C'est à travers Marco, cet étranger qui a depuis longtemps quitté le cercle familial, que nous sommes amenés à pénétrer dans l'univers sordide de ces Salauds. Si Laporte semble le "salaud" de l'histoire, le titre et son pluriel viennent démentir cette trop belle évidence pour jeter tout le monde dans le même sac : Les Salauds est le portrait d'un groupe, d'un environnement, d'un climat dans lequel (re)plonge le personnage de Vincent Lindon, à l'image de Toshiro Mifune dans Les Salauds dorment en paix de Kurosawa (dont le film s'inspire de très loin). Personnage vengeur, Marco entraîne le spectateur dans son enquête et dans son égarement au sein d'une abjection contagieuse, inexpliquée et inexplicable. Plus qu'un récit d'enquête, Les Salauds est une oeuvre atmosphérique. L'image au ton grisâtre, les éclairages jouant du clair-obscur, l'aspect étouffant de ces appartements parisiens plongés dans l'obscurité, l'humeur dépressive du film ainsi que la musique diffuse et glacée des Tindersticks viennent dresser un climat oppressant. L'univers du film apparaît comme une sorte de vase-clos où vit, dans une proximité nauséabonde (celle des affaires et des liens familiaux) le groupe des Salauds. Electron libre, Marco va et vient, sillonne ce milieu ravagé par les secrets et les non-dits, et se laisse gagner par la violence érotique et malsaine de cet environnement malade et vicié.

Les Salauds pourrait apparaître comme un film superficiel, un simple exercice de style voué à l'image, et pourtant, les images de Claire Denis nous apparaissent comme des eaux dormantes : en surface, elles sont lisses et calmes, presque séduisantes, mais, en profondeur, elles sont traversées par d'insondables courants de violence.
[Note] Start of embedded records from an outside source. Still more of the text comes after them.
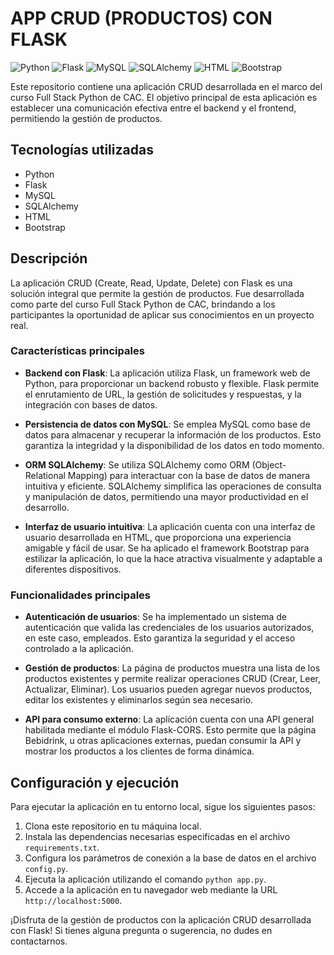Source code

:# APP CRUD (PRODUCTOS) CON FLASK

![Python](https://img.shields.io/badge/Python-3.8%2B-blue)
![Flask](https://img.shields.io/badge/Flask-2.0-green)
![MySQL](https://img.shields.io/badge/MySQL-8.0-orange)
![SQLAlchemy](https://img.shields.io/badge/SQLAlchemy-1.4-yellow)
![HTML](https://img.shields.io/badge/HTML-5-red)
![Bootstrap](https://img.shields.io/badge/Bootstrap-4-purple)

Este repositorio contiene una aplicación CRUD desarrollada en el marco del curso Full Stack Python de CAC. El objetivo principal de esta aplicación es establecer una comunicación efectiva entre el backend y el frontend, permitiendo la gestión de productos.

## Tecnologías utilizadas

- Python
- Flask
- MySQL
- SQLAlchemy
- HTML
- Bootstrap

## Descripción

La aplicación CRUD (Create, Read, Update, Delete) con Flask es una solución integral que permite la gestión de productos. Fue desarrollada como parte del curso Full Stack Python de CAC, brindando a los participantes la oportunidad de aplicar sus conocimientos en un proyecto real.

### Características principales

- **Backend con Flask**: La aplicación utiliza Flask, un framework web de Python, para proporcionar un backend robusto y flexible. Flask permite el enrutamiento de URL, la gestión de solicitudes y respuestas, y la integración con bases de datos.

- **Persistencia de datos con MySQL**: Se emplea MySQL como base de datos para almacenar y recuperar la información de los productos. Esto garantiza la integridad y la disponibilidad de los datos en todo momento.

- **ORM SQLAlchemy**: Se utiliza SQLAlchemy como ORM (Object-Relational Mapping) para interactuar con la base de datos de manera intuitiva y eficiente. SQLAlchemy simplifica las operaciones de consulta y manipulación de datos, permitiendo una mayor productividad en el desarrollo.

- **Interfaz de usuario intuitiva**: La aplicación cuenta con una interfaz de usuario desarrollada en HTML, que proporciona una experiencia amigable y fácil de usar. Se ha aplicado el framework Bootstrap para estilizar la aplicación, lo que la hace atractiva visualmente y adaptable a diferentes dispositivos.

### Funcionalidades principales

- **Autenticación de usuarios**: Se ha implementado un sistema de autenticación que valida las credenciales de los usuarios autorizados, en este caso, empleados. Esto garantiza la seguridad y el acceso controlado a la aplicación.

- **Gestión de productos**: La página de productos muestra una lista de los productos existentes y permite realizar operaciones CRUD (Crear, Leer, Actualizar, Eliminar). Los usuarios pueden agregar nuevos productos, editar los existentes y eliminarlos según sea necesario.

- **API para consumo externo**: La aplicación cuenta con una API general habilitada mediante el módulo Flask-CORS. Esto permite que la página Bebidrink, u otras aplicaciones externas, puedan consumir la API y mostrar los productos a los clientes de forma dinámica.

## Configuración y ejecución

Para ejecutar la aplicación en tu entorno local, sigue los siguientes pasos:

1. Clona este repositorio en tu máquina local.
2. Instala las dependencias necesarias especificadas en el archivo `requirements.txt`.
3. Configura los parámetros de conexión a la base de datos en el archivo `config.py`.
4. Ejecuta la aplicación utilizando el comando `python app.py`.
5. Accede a la aplicación en tu navegador web mediante la URL `http://localhost:5000`.

¡Disfruta de la gestión de productos con la aplicación CRUD desarrollada con Flask! Si tienes alguna pregunta o sugerencia, no dudes en contactarnos.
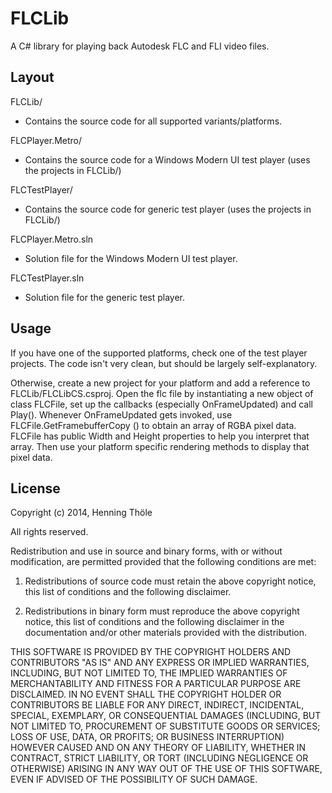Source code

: FLCLib
======

A C# library for playing back Autodesk FLC and FLI video files.


Layout
------

FLCLib/
 - Contains the source code for all supported variants/platforms.

FLCPlayer.Metro/
 - Contains the source code for a Windows Modern UI test player (uses the projects in FLCLib/)

FLCTestPlayer/
 - Contains the source code for generic test player (uses the projects in FLCLib/)


FLCPlayer.Metro.sln
 - Solution file for the Windows Modern UI test player.

FLCTestPlayer.sln
 - Solution file for the generic test player.


Usage
-----
If you have one of the supported platforms, check one of the test player projects. The code isn't very clean, but should be largely self-explanatory.

Otherwise, create a new project for your platform and add a reference to FLCLib/FLCLibCS.csproj. Open the flc file by instantiating a new object of class FLCFile, set up the callbacks (especially OnFrameUpdated) and call Play(). Whenever OnFrameUpdated gets invoked, use FLCFile.GetFramebufferCopy () to obtain an array of RGBA pixel data. FLCFile has public Width and Height properties to help you interpret that array. Then use your platform specific rendering methods to display that pixel data.


License
-------

Copyright (c) 2014, Henning Thöle

All rights reserved.

Redistribution and use in source and binary forms, with or without modification, are permitted provided that the following conditions are met:

1. Redistributions of source code must retain the above copyright notice, this list of conditions and the following disclaimer.

2. Redistributions in binary form must reproduce the above copyright notice, this list of conditions and the following disclaimer in the documentation and/or other materials provided with the distribution.

THIS SOFTWARE IS PROVIDED BY THE COPYRIGHT HOLDERS AND CONTRIBUTORS "AS IS" AND ANY EXPRESS OR IMPLIED WARRANTIES, INCLUDING, BUT NOT LIMITED TO, THE IMPLIED WARRANTIES OF MERCHANTABILITY AND FITNESS FOR A PARTICULAR PURPOSE ARE DISCLAIMED. IN NO EVENT SHALL THE COPYRIGHT HOLDER OR CONTRIBUTORS BE LIABLE FOR ANY DIRECT, INDIRECT, INCIDENTAL, SPECIAL, EXEMPLARY, OR CONSEQUENTIAL DAMAGES (INCLUDING, BUT NOT LIMITED TO, PROCUREMENT OF SUBSTITUTE GOODS OR SERVICES; LOSS OF USE, DATA, OR PROFITS; OR BUSINESS INTERRUPTION) HOWEVER CAUSED AND ON ANY THEORY OF LIABILITY, WHETHER IN CONTRACT, STRICT LIABILITY, OR TORT (INCLUDING NEGLIGENCE OR OTHERWISE) ARISING IN ANY WAY OUT OF THE USE OF THIS SOFTWARE, EVEN IF ADVISED OF THE POSSIBILITY OF SUCH DAMAGE.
C'est cette réalité impalpable que la réalisatrice traque inlassablement, usant du gros plan d'une manière presque obsessionnelle : elle scrute la surface des peaux, des visages, des corps pour sonder la réalité psychologique torturée de personnages prisonniers de leur milieu nauséabond, de leur prison mentale et sociale, de leurs désirs inavouables. Le récit est opaque, mystérieux mais la réalité qu'elle observe est irrationnelle, incompréhensible, elle dépasse l'entendement. Comme le spectateur, Marco ne comprend pas ce qui se passe; on lui dit que s'il avait été là, il aurait compris. La claustration mentale du groupe est telle que leurs agissements et leurs désirs apparaissent comme injustifiables pour le monde extérieur. Il ne reste donc à la réalisatrice qu'à scruter, à observer, comme Marco, comme le spectateur. Depuis Trouble Every Day, on sait quels instincts cannibales et irrationnels agitent les personnages de Claire Denis -et sa vision de l'être humain en général. Les Salauds explore de nouveau cette réalité de manière moins métaphorique que son film de vampire réalisé en 2001 mais d'une façon tout aussi viscérale et terrifiante. De fait, sa sensibilité inédite lui permet de revisiter le film noir en le nourrissant de souffre et d'onirisme, de chair et de mystère. Claire Denis sonde la psychologie des corps : Les Salauds, même s'il est moins fascinant et abouti que d'autres oeuvres de la réalisatrice, n'en reste pas moins une proposition de cinéma passionnante, qui vole bien au-dessus du tout venant.